This Wednesday the reading group has discussed the book ‘From the holy mountain‘ by William Dalrymple.
“In 587 a.d., two monks set off on an extraordinary journey that would take them in an arc across the entire Byzantine world, from the shores of the Bosphorus to the sand dunes of Egypt. On the way John Moschos and his pupil Sophronius the Sophist stayed in caves, monasteries, and remote hermitages, collecting the wisdom of the stylites and the desert fathers before their fragile world finally shattered under the great eruption of Islam. More than a thousand years later, using Moschos’s writings as his guide, William Dalrymple sets off to retrace their footsteps and composes “an evensong for a dying civilization” –“Kirkus Reviews,” starred review” – NoveList Plus
The reading group discussed some questions:
- Is this a subject area you knew anything about before? If so, were you surprised by any facts introduced in this book? If not, were you surprised by how interested you were in it?
Some not surprised
Loved the history, the Byzantine art, history of relation
Amazed at the bravery
Only read small amount but loved, enjoyed it. Would love to finish
Could not put it down
Always interested in Ottomans
Saw it as a history book
Most seemed to have only part/only differ write it
Not surprised at how interesting it was
Some had no idea about Byzantine and Ottomans
- Has the book changed your opinion of a particular topic or certain person?

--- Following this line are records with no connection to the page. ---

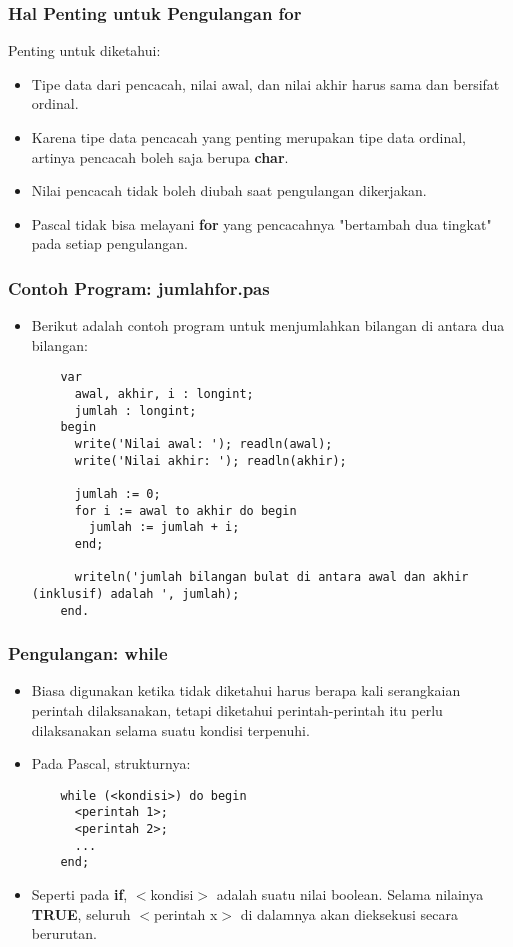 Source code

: \documentclass{beamer}
\begin{document}
\begin{frame}
\frametitle{Hal Penting untuk Pengulangan for}
Penting untuk diketahui:
\begin{itemize}
  \item Tipe data dari pencacah, nilai awal, dan nilai akhir harus sama dan bersifat \alert{ordinal}.
  \item Karena tipe data pencacah yang penting merupakan tipe data ordinal, artinya pencacah boleh saja berupa \textbf{char}.
  \item Nilai pencacah tidak boleh diubah saat pengulangan dikerjakan.
  \item Pascal tidak bisa melayani \textbf{for} yang pencacahnya "bertambah dua tingkat" pada setiap pengulangan.
\end{itemize}
\end{frame}

\begin{frame}[fragile]
\frametitle{Contoh Program: jumlahfor.pas}
\begin{itemize}
  \item Berikut adalah contoh program untuk menjumlahkan bilangan di antara dua bilangan:
  \begin{lstlisting}
    var
      awal, akhir, i : longint;
      jumlah : longint;
    begin
      write('Nilai awal: '); readln(awal);
      write('Nilai akhir: '); readln(akhir);

      jumlah := 0;
      for i := awal to akhir do begin
        jumlah := jumlah + i;
      end;

      writeln('jumlah bilangan bulat di antara awal dan akhir (inklusif) adalah ', jumlah);
    end.
  \end{lstlisting}
\end{itemize}
\end{frame}

\begin{frame}[fragile]
\frametitle{Pengulangan: while}
\begin{itemize}
  \item Biasa digunakan ketika tidak diketahui harus berapa kali serangkaian perintah dilaksanakan, tetapi diketahui perintah-perintah itu perlu dilaksanakan selama suatu kondisi terpenuhi.
  \item Pada Pascal, strukturnya:
  \begin{lstlisting}
    while (<kondisi>) do begin
      <perintah 1>;
      <perintah 2>;
      ...
    end;
  \end{lstlisting}
  \item Seperti pada \textbf{if}, $<$kondisi$>$ adalah suatu nilai boolean. Selama nilainya \textbf{TRUE}, seluruh $<$perintah x$>$ di dalamnya akan dieksekusi secara berurutan.
\end{itemize}
\end{frame}
\end{document}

So many levels the unchanging ethos and tradition of theByzantineMountainsdespite so few monks
Islam will not go back to a state of balance
Increased appreciation of places, times and people
Syriahas been respectful of different religions even in the 6th century
Favoured the Palestinians
Humans don’t learn from history
- How do you think the author treated the subject? Was the material presented in an interesting and thought-provoking way? How did the author achieve this?
Great research, easy to visualise places, people and events, Combined static with dynamic.
Style is – rather Monty Python
Easy reading, smooth – brilliantly segued from one time to time, place to place
The stories about the tribal conflicts within groups e.g. Ultra orthodox Jews
The 6th century and 20th century – beautiful connections made.
1994 issues seem to be contemporary in 2012
- If the book is about a controversial topic, do you think the author gave a fair and balanced account of the subject? Did they consider all sides to the debate? Or were they particularly biased?
Controversial – dealt with controversial matters – fairly in most cases –perhaps leads us to find out more, seek more information about the meaning ,causes, implication of past and current events.